September 19/New York/Press Release -- The "2013 Ipsos Affluent Survey USA" reports that the affluent population in the U.S. has increased in size and financial resources; moreover, affluents continue to be enthusiastic consumers of traditional media, even while their use of digital media continues to grow sharply. The study projects that there are now 62.5 million U.S. affluents, up more than 6% over the past two years (affluents are defined as adults aged 18+ living in households with at least $100,000 in annual household income). Compared to 2012, affluents’ average income rose 4.6% to $200,200, and their net worth rose 2.0% to $1.01 million.

Ipsos also announced that the study, formerly known as the "Mendelsohn Affluent Survey," is being re-branded as the U.S. component of the "Ipsos Affluent Survey," which details the lifestyles and media habits of high-earning individuals in 51 countries. According to Yannick Carriou, Global CEO of Ipsos MediaCT, “The Ipsos Affluent Survey delivers an unprecedented global perspective on the most important consumers of a wide range of goods and services, offering clients a worldwide platform for Affluent media planning and consumer insights not available anywhere else.”

Other findings from the "2013 Ipsos Affluent Survey USA" reaffirm the power of the hard copy print publications in Affluent lives. As in 2012, 81% of affluents read at least one of the 142 reported print publications (135 magazines and seven national newspapers); coupled with the growth of the Affluent population, the number of affluents who read a print publication rose to more than 50 million. The total duplicated average-issue audience (AIA) is more than 207 million, a figure that declined 2.4% from 2012.

The study reports that print readership skews significantly higher among affluent women, ultra affluents ($250K+ HHI) and wealthy consumers ($500K+ HHI). For example, affluents read 16.7 issues from 7.4 different titles, but ultra affluents read 22% more titles (9.0 vs. 7.4) and 29% more issues (21.6 vs. 16.7). The skews are even more dramatic among aealthy consumers, who read 45% more titles (10.7 vs. 7.4) and 62% more issues (27.0 vs. 16.7) than Affluents. Compared to affluent men, affluent women read 16% more titles and 17% more issues.

While affluent print readership remains pervasive, affluent enthusiasm for digital media and mobile devices continues to grow sharply. For example, among affluents…

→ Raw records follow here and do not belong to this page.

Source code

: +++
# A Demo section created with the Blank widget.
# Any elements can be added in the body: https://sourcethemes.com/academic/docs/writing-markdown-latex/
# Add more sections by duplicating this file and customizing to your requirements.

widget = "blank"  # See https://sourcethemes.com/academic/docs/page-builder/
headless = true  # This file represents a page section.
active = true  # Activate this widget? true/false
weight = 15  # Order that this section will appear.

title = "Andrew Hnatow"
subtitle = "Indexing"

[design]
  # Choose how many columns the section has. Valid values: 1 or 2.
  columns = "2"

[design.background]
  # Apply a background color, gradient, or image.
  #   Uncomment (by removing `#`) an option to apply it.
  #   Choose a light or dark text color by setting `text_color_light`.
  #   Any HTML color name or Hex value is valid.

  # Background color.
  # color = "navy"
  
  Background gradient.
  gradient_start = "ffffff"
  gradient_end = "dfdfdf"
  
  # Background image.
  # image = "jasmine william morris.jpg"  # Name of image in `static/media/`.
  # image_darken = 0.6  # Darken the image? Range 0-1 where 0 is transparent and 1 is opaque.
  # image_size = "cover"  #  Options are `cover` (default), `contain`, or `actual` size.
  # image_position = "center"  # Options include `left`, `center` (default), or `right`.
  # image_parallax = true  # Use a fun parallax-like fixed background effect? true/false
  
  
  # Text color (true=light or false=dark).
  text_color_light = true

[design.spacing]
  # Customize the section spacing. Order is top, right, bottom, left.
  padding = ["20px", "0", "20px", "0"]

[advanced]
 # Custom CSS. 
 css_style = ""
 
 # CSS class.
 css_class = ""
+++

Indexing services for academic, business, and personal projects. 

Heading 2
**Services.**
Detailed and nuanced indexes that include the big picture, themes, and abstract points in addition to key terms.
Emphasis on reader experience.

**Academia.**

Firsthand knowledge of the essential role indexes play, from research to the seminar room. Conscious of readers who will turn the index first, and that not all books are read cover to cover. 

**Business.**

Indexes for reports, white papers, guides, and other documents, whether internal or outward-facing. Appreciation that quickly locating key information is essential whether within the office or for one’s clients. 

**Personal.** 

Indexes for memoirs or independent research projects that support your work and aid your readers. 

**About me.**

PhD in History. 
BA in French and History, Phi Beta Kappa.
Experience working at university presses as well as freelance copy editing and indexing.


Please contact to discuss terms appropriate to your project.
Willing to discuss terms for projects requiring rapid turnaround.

  • Smartphones: 63% now own a smartphone, up from 55% in 2012 and 45% in 2011.
  • Tablets: 41% now own a tablet, up from 26% in 2012 and just 9% in 2011.
  • Internet: As in previous years, virtually all affluents (99%+) use the Internet. Hours online in a typical week rose to 41.6, up from 37.4 in 2012; affluent millennials (those aged 18-31) average 52.7 hours online weekly, up from 42.4 in 2012. Several websites related to entertainment, shopping, travel and social media showed significant growth in affluent visitors.
  • Magazine/newspaper apps: 6.9 million affluents have downloaded a magazine app, up 47% from 4.7 million in 2012; 8.5 million affluents have downloaded a newspaper app, up 21% from 7.0 in 2012.

“Affluents continue to show a great enthusiasm for entertainment, information and connectivity across media and platforms,” says Dr. Stephen Kraus, chief insights officer for the survey. “Affluents’ growing digital media use tends to supplement -- rather than replace -- their traditional media use, and the result is real growth in their engagement with media as a whole.”